There are, of course, other solutions. I have already written out my perspective on secular morality, as well as on finding meaning, so I won’t bother going over those again. For our identity, we must consider Jean-Paul Sartre’s theory, existence before essence. If our essence (the you-ness that defines you) precedes our existence, for example if we are made for a divine purpose, or we are built in such a way that we are driven in a particular direction (eg. toward God/goodness), then we as individuals can never define ourselves as we are limited by an essence predetermined by outside forces. If existence precedes essence however, then we can fully define ourselves based on our conscious choices and freedom. We must endure the responsibility of building ourselves, which is no small task to bear.

This is why agnosticism cannot work. If there is no God, then answers to these questions must be found through secular means, and if there is a God or gods, then the answers would be provided there. Agnostics, those who sit on the fence between these two positions, cannot offer any solution because there is no solid foundation of faith upon which it can be built. Descartes was only able to overcome his doubt to build the infrastructure of his philosophy when he realized there was an all-powerful God whom he knew would never deceive him. How can you build an identity if you are ambivalent as to whether your purpose has been predetermined by some divine force (God, fate, etc.) or not? If there is a God or gods, then presumably their impact on the universe ought to be acknowledged, and answers would need to be derived from within that paradigm. Even Nietzsche, despite his often harsh criticism of religions, admired that they at least offered answers, even if those answers were now obsolete.

New Atheism, as proselytized by the likes of Richard Dawkins and company, is partially responsible for this diversion away from building identity, hope, meaning, etc. toward an atheism that mostly insults the intelligence of religious individuals, possibly as a continuation of the post-modernist trend to deconstruct ideologies rather than create solutions. Really though, people have been complaining about the inconsistencies and implausibilities in religion since Xenophanes 2500 years ago. Criticizing religion based on reason achieves little because what separates religion from atheism isn’t the illogical myths, it’s the promulgation of answers to these existential questions that atheists must answer for themselves if they wish to maintain coherence in their godless world view.

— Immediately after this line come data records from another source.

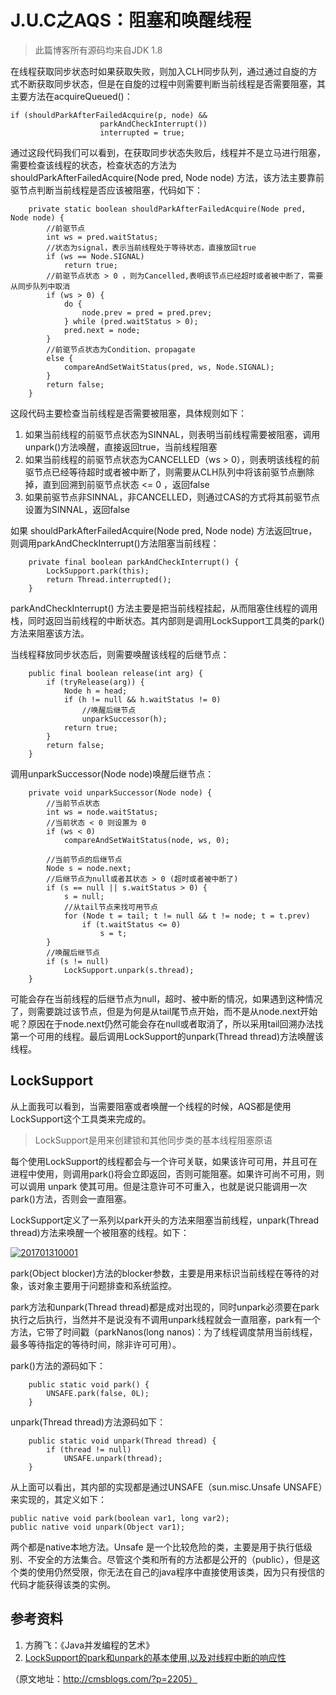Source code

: # J.U.C之AQS：阻塞和唤醒线程

> 此篇博客所有源码均来自JDK 1.8

在线程获取同步状态时如果获取失败，则加入CLH同步队列，通过通过自旋的方式不断获取同步状态，但是在自旋的过程中则需要判断当前线程是否需要阻塞，其主要方法在acquireQueued()：

```
if (shouldParkAfterFailedAcquire(p, node) &&
                    parkAndCheckInterrupt())
                    interrupted = true;
```

通过这段代码我们可以看到，在获取同步状态失败后，线程并不是立马进行阻塞，需要检查该线程的状态，检查状态的方法为 shouldParkAfterFailedAcquire(Node pred, Node node) 方法，该方法主要靠前驱节点判断当前线程是否应该被阻塞，代码如下：

```
    private static boolean shouldParkAfterFailedAcquire(Node pred, Node node) {
        //前驱节点
        int ws = pred.waitStatus;
        //状态为signal，表示当前线程处于等待状态，直接放回true
        if (ws == Node.SIGNAL)
            return true;
        //前驱节点状态 > 0 ，则为Cancelled,表明该节点已经超时或者被中断了，需要从同步队列中取消
        if (ws > 0) {
            do {
                node.prev = pred = pred.prev;
            } while (pred.waitStatus > 0);
            pred.next = node;
        } 
        //前驱节点状态为Condition、propagate
        else {
            compareAndSetWaitStatus(pred, ws, Node.SIGNAL);
        }
        return false;
    }
```

这段代码主要检查当前线程是否需要被阻塞，具体规则如下：

1. 如果当前线程的前驱节点状态为SINNAL，则表明当前线程需要被阻塞，调用unpark()方法唤醒，直接返回true，当前线程阻塞
2. 如果当前线程的前驱节点状态为CANCELLED（ws > 0），则表明该线程的前驱节点已经等待超时或者被中断了，则需要从CLH队列中将该前驱节点删除掉，直到回溯到前驱节点状态 <= 0 ，返回false
3. 如果前驱节点非SINNAL，非CANCELLED，则通过CAS的方式将其前驱节点设置为SINNAL，返回false

如果 shouldParkAfterFailedAcquire(Node pred, Node node) 方法返回true，则调用parkAndCheckInterrupt()方法阻塞当前线程：

```
    private final boolean parkAndCheckInterrupt() {
        LockSupport.park(this);
        return Thread.interrupted();
    }
```

parkAndCheckInterrupt() 方法主要是把当前线程挂起，从而阻塞住线程的调用栈，同时返回当前线程的中断状态。其内部则是调用LockSupport工具类的park()方法来阻塞该方法。

当线程释放同步状态后，则需要唤醒该线程的后继节点：

```
    public final boolean release(int arg) {
        if (tryRelease(arg)) {
            Node h = head;
            if (h != null && h.waitStatus != 0)
				//唤醒后继节点
                unparkSuccessor(h);
            return true;
        }
        return false;
    }
```

调用unparkSuccessor(Node node)唤醒后继节点：

```
    private void unparkSuccessor(Node node) {
        //当前节点状态
        int ws = node.waitStatus;
        //当前状态 < 0 则设置为 0
        if (ws < 0)
            compareAndSetWaitStatus(node, ws, 0);

        //当前节点的后继节点
        Node s = node.next;
        //后继节点为null或者其状态 > 0 (超时或者被中断了)
        if (s == null || s.waitStatus > 0) {
            s = null;
            //从tail节点来找可用节点
            for (Node t = tail; t != null && t != node; t = t.prev)
                if (t.waitStatus <= 0)
                    s = t;
        }
        //唤醒后继节点
        if (s != null)
            LockSupport.unpark(s.thread);
    }
```

可能会存在当前线程的后继节点为null，超时、被中断的情况，如果遇到这种情况了，则需要跳过该节点，但是为何是从tail尾节点开始，而不是从node.next开始呢？原因在于node.next仍然可能会存在null或者取消了，所以采用tail回溯办法找第一个可用的线程。最后调用LockSupport的unpark(Thread thread)方法唤醒该线程。

## LockSupport

从上面我可以看到，当需要阻塞或者唤醒一个线程的时候，AQS都是使用LockSupport这个工具类来完成的。

> LockSupport是用来创建锁和其他同步类的基本线程阻塞原语

每个使用LockSupport的线程都会与一个许可关联，如果该许可可用，并且可在进程中使用，则调用park()将会立即返回，否则可能阻塞。如果许可尚不可用，则可以调用 unpark 使其可用。但是注意许可不可重入，也就是说只能调用一次park()方法，否则会一直阻塞。

LockSupport定义了一系列以park开头的方法来阻塞当前线程，unpark(Thread thread)方法来唤醒一个被阻塞的线程。如下：

[![201701310001](http://cmsblogs.qiniudn.com/wp-content/uploads/2017/03/201701310001_thumb.jpg)](http://cmsblogs.qiniudn.com/wp-content/uploads/2017/03/201701310001.jpg)

park(Object blocker)方法的blocker参数，主要是用来标识当前线程在等待的对象，该对象主要用于问题排查和系统监控。

park方法和unpark(Thread thread)都是成对出现的，同时unpark必须要在park执行之后执行，当然并不是说没有不调用unpark线程就会一直阻塞，park有一个方法，它带了时间戳（parkNanos(long nanos)：为了线程调度禁用当前线程，最多等待指定的等待时间，除非许可可用）。

park()方法的源码如下：

```
    public static void park() {
        UNSAFE.park(false, 0L);
    }
```

unpark(Thread thread)方法源码如下：

```
    public static void unpark(Thread thread) {
        if (thread != null)
            UNSAFE.unpark(thread);
    }
```

从上面可以看出，其内部的实现都是通过UNSAFE（sun.misc.Unsafe UNSAFE）来实现的，其定义如下：

```
public native void park(boolean var1, long var2);
public native void unpark(Object var1);
```

两个都是native本地方法。Unsafe 是一个比较危险的类，主要是用于执行低级别、不安全的方法集合。尽管这个类和所有的方法都是公开的（public），但是这个类的使用仍然受限，你无法在自己的java程序中直接使用该类，因为只有授信的代码才能获得该类的实例。

## 参考资料

1. 方腾飞：《Java并发编程的艺术》
2. [LockSupport的park和unpark的基本使用,以及对线程中断的响应性](http://www.tuicool.com/articles/MveUNzF)

（原文地址：http://cmsblogs.com/?p=2205）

Post-script: Yes, atheism is a faith. Consider our senses, and how terrible they all are. Our eyesight is poor, our hearing is garbage; none of them are remotely close to being the best in the animal kingdom. We rely on our massive brains to distinguish ourselves from an otherwise entirely mediocre body. However, it is incredibly naive to think that our brains are perfect considering how sub-par the rest of us is. To think that we even have the capacity to have full, universal understanding is beyond egotistical. More likely is we don’t. If we consider that there must be something that exists beyond our cognizable capacity, as there quite reasonably may be, then to claim complete atheism requires just as much faith as there does to claim that there is a God that exists within that realm. You might reasonably claim that because this realm by definition exists outside our capacity to understand it, we could never coherently speak about it, and you’re right. That’s where faith comes in.